If I could talk with my past self, I would tell her not to be afraid because we are each other's best company: we like the same movies, we find the same stupid jokes funny, we like the same music, we want to see the same places around the world, we like the same type of food, we share the same faith and, best of all, we enjoy the same freedom of mind, body, and spirit. This would have saved me from unnecessary situations when I was younger.
For example, I would have avoided the embarrassment of ending up in the middle of the dance floor with a guy to dance pagoda (a musical style I don't particularly enjoy), proving what a fraud I am as a Brazilian woman for not sharing the same abilities for samba as most of my compatriots. After the first spin - where my feet ended up there where my head should be - when I returned to the Homo sapiens position, I said to my partner “I told you I didn’t know how to dance and this is how you treat me?”
I turned my back and returned to my favorite place that night (the strategically placed stool in front of the bar) thinking, “I don’t need this.”
I really didn’t need it, but I insisted on going with my friends who knew how to samba to this kind of party because they were my only friends. I loved them and wanted to please them. Back then, my biggest flaw was always worrying more about pleasing others than myself. I always put other people’s needs first. All of this out of fear of being alone.
I don’t know when in my life this fear took over, but it wasn’t always like this. When I was a kid, I would spend hours playing alone, and I even preferred it that way because I could play with whatever I wanted, whenever I wanted and however I wanted, without anyone interfering in the story I was making up for my dolls or myself. I had no problem being my only company.
I think this fear began when I suffered my first romantic rejection. You know?! My first teenage love. I was crazy about this guy for about three years, he knew it and didn't care. He was a “fish or cut bait” kind of guy, I think. It was a complicated start in my emotional life.

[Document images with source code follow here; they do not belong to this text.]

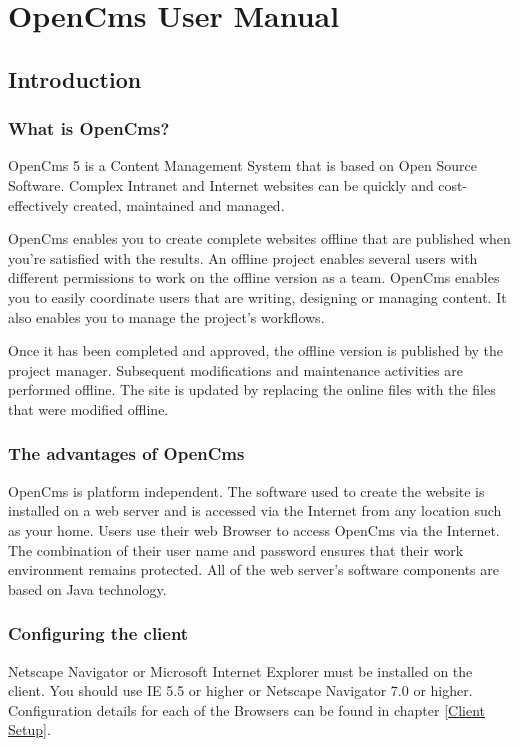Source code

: \chapter{OpenCms User Manual}
\label{OpenCms User Manual}

\section{Introduction}

\subsection{What is OpenCms?}

OpenCms 5 is a Content Management System that is based on Open
Source Software. Complex Intranet and Internet websites can be
quickly and cost-effectively created, maintained and managed.

OpenCms enables you to create complete websites offline that are
published when you're satisfied with the results. An offline
project enables several users with different permissions to work
on the offline version as a team. OpenCms enables you to easily
coordinate users that are writing, designing or managing content.
It also enables you to manage the project's workflows.

Once it has been completed and approved, the offline version is
published by the project manager. Subsequent modifications and
maintenance activities are performed offline. The site is updated
by replacing the online files with the files that were modified
offline.

\subsection{The advantages of OpenCms}

OpenCms is platform independent. The software used to create the
website is installed on a web server and is accessed via the
Internet from any location such as your home. Users use their web
Browser to access OpenCms via the Internet. The combination of
their user name and password ensures that their work environment
remains protected. All of the web server's software components are
based on Java technology.

\subsection{Configuring the client}

Netscape Navigator or Microsoft Internet Explorer must be
installed on the client. You should use IE 5.5 or higher or
Netscape Navigator 7.0 or higher. Configuration details for each of
the Browsers can be found in chapter \ref{Client Setup}. 

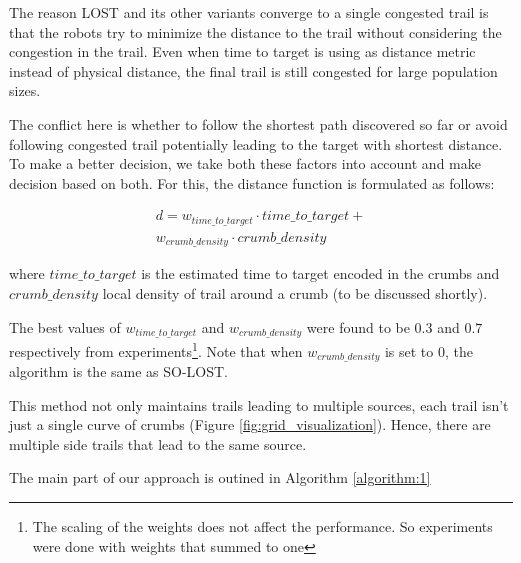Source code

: \documentclass[letterpaper, 10 pt, conference]{ieeeconf}  %
\begin{document}
The reason LOST and its other variants converge to a single congested trail is that the robots try to minimize the distance to the trail without considering the congestion in the trail. Even when time to target is using as distance metric instead of physical distance, the final trail is still congested for large population sizes. 

The conflict here is whether to follow the shortest path discovered so far or avoid following congested trail potentially leading to the target with shortest distance. To make a better decision, we take both these factors into account and make decision based on both. For this, the distance function is formulated as follows:

\begin{equation}
\begin{split}
   d = w_{time\_to\_target}  \cdot time\_to\_target + \\
          w_{crumb\_density} \cdot crumb\_density
\end{split}
\end{equation}

where $time\_to\_target$ is the estimated time to target encoded in the crumbs and $crumb\_density$ local density of trail around a crumb (to be discussed shortly).

The best values of $w_{time\_to\_target}$ and $w_{crumb\_density}$ were found to be  $0.3$ and $0.7$ respectively from experiments\footnote{The scaling of the weights does not affect the performance. So experiments were done with weights that summed to one}. Note that when $w_{crumb\_density}$ is set to $0$, the algorithm is the same as SO-LOST.

This method not only maintains trails leading to multiple sources, each trail isn't just a single curve of crumbs (Figure \ref{fig:grid_visualization}). Hence, there are multiple side trails that lead to the same source.

The main part of our approach is outined in Algorithm \ref{algorithm:1}
\end{document}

The whole point is that while I was putting myself in the position of a victim, of a poor thing, I always believed that I had some problem and that was why I would end up alone. Perhaps this triggered a panic of loneliness within me, making me act submissively concerning external events. The fear of being alone made me abandon the person I really was. I wanted to please, to be loved, and to be part of something, of some group, and for years I was a social chameleon, transforming myself into everything to everyone. This influenced my choices, my habits, my hobbies, the way I dressed, how I behaved, and how I spoke. All to impress the people around me and be accepted by them, be one of them.
I went with the flow because I believed this was how it had to be and that I had no other option. I felt depressed for years because my mind was conflicted with my heart - which always knew that the truth was different... That it was possible to follow my own path by pleasing the person who mattered the most to me: myself.